Assignment:
Write each entry out again verbatim, pictures excluded.

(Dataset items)
┄┄┄┄┄┄

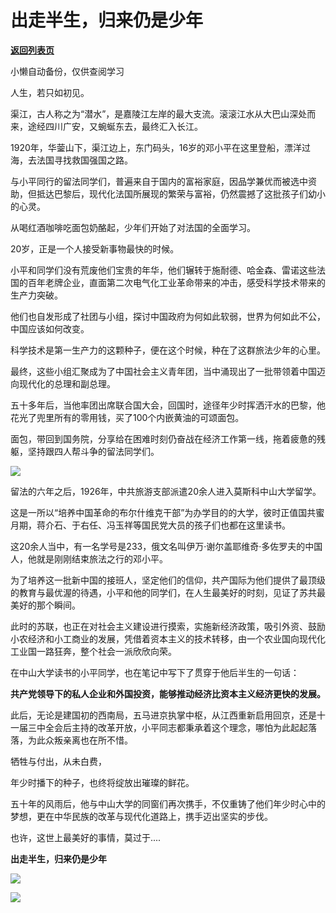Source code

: # 出走半生，归来仍是少年

[**返回列表页**](/gzh/政事堂2019)

小懒自动备份，仅供查阅学习

人生，若只如初见。  

渠江，古人称之为“潜水”，是嘉陵江左岸的最大支流。滚滚江水从大巴山深处而来，途经四川广安，又蜿蜒东去，最终汇入长江。  

1920年，华蓥山下，渠江边上，东门码头，16岁的邓小平在这里登船，漂洋过海，去法国寻找救国强国之路。

与小平同行的留法同学们，普遍来自于国内的富裕家庭，因品学兼优而被选中资助，但抵达巴黎后，现代化法国所展现的繁荣与富裕，仍然震撼了这批孩子们幼小的心灵。

从喝红酒咖啡吃面包奶酪起，少年们开始了对法国的全面学习。

20岁，正是一个人接受新事物最快的时候。

小平和同学们没有荒废他们宝贵的年华，他们辗转于施耐德、哈金森、雷诺这些法国的百年老牌企业，直面第二次电气化工业革命带来的冲击，感受科学技术带来的生产力突破。

他们也自发形成了社团与小组，探讨中国政府为何如此软弱，世界为何如此不公，中国应该如何改变。

科学技术是第一生产力的这颗种子，便在这个时候，种在了这群旅法少年的心里。

最终，这些小组汇聚成为了中国社会主义青年团，当中涌现出了一批带领着中国迈向现代化的总理和副总理。

五十多年后，当他率团出席联合国大会，回国时，途径年少时挥洒汗水的巴黎，他花光了兜里所有的零用钱，买了100个内嵌黄油的可颂面包。

面包，带回到国务院，分享给在困难时刻仍奋战在经济工作第一线，拖着疲惫的残躯，坚持跟四人帮斗争的留法同学们。

![](https://mmbiz.qpic.cn/mmbiz_jpg/rxhS23yu8cOD7AMLfkPKWuEpZX6WtGCGj5WcO2m5u1BWr1bOhAFgam2kocM6FLW9XnKpXQHDWdhX8g9tnetsDA/640?wx_fmt=jpeg&from;=appmsg)

  

留法的六年之后，1926年，中共旅游支部派遣20余人进入莫斯科中山大学留学。

这是一所以“培养中国革命的布尔什维克干部”为办学目的的大学，彼时正值国共蜜月期，蒋介石、于右任、冯玉祥等国民党大员的孩子们也都在这里读书。

这20余人当中，有一名学号是233，俄文名叫伊万·谢尔盖耶维奇·多佐罗夫的中国人，他就是刚刚结束旅法之行的邓小平。

为了培养这一批新中国的接班人，坚定他们的信仰，共产国际为他们提供了最顶级的教育与最优渥的待遇，小平和他的同学们，在人生最美好的时刻，见证了苏共最美好的那个瞬间。

此时的苏联，也正在对社会主义建设进行摸索，实施新经济政策，吸引外资、鼓励小农经济和小工商业的发展，凭借着资本主义的技术转移，由一个农业国向现代化工业国一路狂奔，整个社会一派欣欣向荣。

在中山大学读书的小平同学，也在笔记中写下了贯穿于他后半生的一句话：

 **共产党领导下的私人企业和外国投资，能够推动经济比资本主义经济更快的发展。**

此后，无论是建国初的西南局，五马进京执掌中枢，从江西重新启用回京，还是十一届三中全会后主持的改革开放，小平同志都秉承着这个理念，哪怕为此起起落落，为此众叛亲离也在所不惜。

牺牲与付出，从未白费，

年少时播下的种子，也终将绽放出璀璨的鲜花。

五十年的风雨后，他与中山大学的同窗们再次携手，不仅重铸了他们年少时心中的梦想，更在中华民族的改革与现代化道路上，携手迈出坚实的步伐。

也许，这世上最美好的事情，莫过于....

 **出走半生，归来仍是少年**

![](https://mmbiz.qpic.cn/mmbiz_jpg/rxhS23yu8cOD7AMLfkPKWuEpZX6WtGCGdsHQ9ibAAxuib8IdnuRYZiaNYEg6sVicpz4gN1iassK11Eia95JSwGWDSzZw/640?wx_fmt=jpeg&from;=appmsg)

![](https://mmbiz.qpic.cn/mmbiz_jpg/rxhS23yu8cOD7AMLfkPKWuEpZX6WtGCGt01zriaoCl21tYkVcnTzDxIAuHP9jsYmMKudjVJqGc6tjMhcovlBglg/640?wx_fmt=jpeg&from;=appmsg)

┄┄┄┄┄┄

Result below:
Source code

: # 出走半生，归来仍是少年

[**返回列表页**](/gzh/政事堂2019)

小懒自动备份，仅供查阅学习

人生，若只如初见。  

渠江，古人称之为“潜水”，是嘉陵江左岸的最大支流。滚滚江水从大巴山深处而来，途经四川广安，又蜿蜒东去，最终汇入长江。  

1920年，华蓥山下，渠江边上，东门码头，16岁的邓小平在这里登船，漂洋过海，去法国寻找救国强国之路。

与小平同行的留法同学们，普遍来自于国内的富裕家庭，因品学兼优而被选中资助，但抵达巴黎后，现代化法国所展现的繁荣与富裕，仍然震撼了这批孩子们幼小的心灵。

从喝红酒咖啡吃面包奶酪起，少年们开始了对法国的全面学习。

20岁，正是一个人接受新事物最快的时候。

小平和同学们没有荒废他们宝贵的年华，他们辗转于施耐德、哈金森、雷诺这些法国的百年老牌企业，直面第二次电气化工业革命带来的冲击，感受科学技术带来的生产力突破。

他们也自发形成了社团与小组，探讨中国政府为何如此软弱，世界为何如此不公，中国应该如何改变。

科学技术是第一生产力的这颗种子，便在这个时候，种在了这群旅法少年的心里。

最终，这些小组汇聚成为了中国社会主义青年团，当中涌现出了一批带领着中国迈向现代化的总理和副总理。

五十多年后，当他率团出席联合国大会，回国时，途径年少时挥洒汗水的巴黎，他花光了兜里所有的零用钱，买了100个内嵌黄油的可颂面包。

面包，带回到国务院，分享给在困难时刻仍奋战在经济工作第一线，拖着疲惫的残躯，坚持跟四人帮斗争的留法同学们。

![](https://mmbiz.qpic.cn/mmbiz_jpg/rxhS23yu8cOD7AMLfkPKWuEpZX6WtGCGj5WcO2m5u1BWr1bOhAFgam2kocM6FLW9XnKpXQHDWdhX8g9tnetsDA/640?wx_fmt=jpeg&from;=appmsg)

  

留法的六年之后，1926年，中共旅游支部派遣20余人进入莫斯科中山大学留学。

这是一所以“培养中国革命的布尔什维克干部”为办学目的的大学，彼时正值国共蜜月期，蒋介石、于右任、冯玉祥等国民党大员的孩子们也都在这里读书。

这20余人当中，有一名学号是233，俄文名叫伊万·谢尔盖耶维奇·多佐罗夫的中国人，他就是刚刚结束旅法之行的邓小平。

为了培养这一批新中国的接班人，坚定他们的信仰，共产国际为他们提供了最顶级的教育与最优渥的待遇，小平和他的同学们，在人生最美好的时刻，见证了苏共最美好的那个瞬间。

此时的苏联，也正在对社会主义建设进行摸索，实施新经济政策，吸引外资、鼓励小农经济和小工商业的发展，凭借着资本主义的技术转移，由一个农业国向现代化工业国一路狂奔，整个社会一派欣欣向荣。

在中山大学读书的小平同学，也在笔记中写下了贯穿于他后半生的一句话：

 **共产党领导下的私人企业和外国投资，能够推动经济比资本主义经济更快的发展。**

此后，无论是建国初的西南局，五马进京执掌中枢，从江西重新启用回京，还是十一届三中全会后主持的改革开放，小平同志都秉承着这个理念，哪怕为此起起落落，为此众叛亲离也在所不惜。

牺牲与付出，从未白费，

年少时播下的种子，也终将绽放出璀璨的鲜花。

五十年的风雨后，他与中山大学的同窗们再次携手，不仅重铸了他们年少时心中的梦想，更在中华民族的改革与现代化道路上，携手迈出坚实的步伐。

也许，这世上最美好的事情，莫过于....

 **出走半生，归来仍是少年**

![](https://mmbiz.qpic.cn/mmbiz_jpg/rxhS23yu8cOD7AMLfkPKWuEpZX6WtGCGdsHQ9ibAAxuib8IdnuRYZiaNYEg6sVicpz4gN1iassK11Eia95JSwGWDSzZw/640?wx_fmt=jpeg&from;=appmsg)

![](https://mmbiz.qpic.cn/mmbiz_jpg/rxhS23yu8cOD7AMLfkPKWuEpZX6WtGCGt01zriaoCl21tYkVcnTzDxIAuHP9jsYmMKudjVJqGc6tjMhcovlBglg/640?wx_fmt=jpeg&from;=appmsg)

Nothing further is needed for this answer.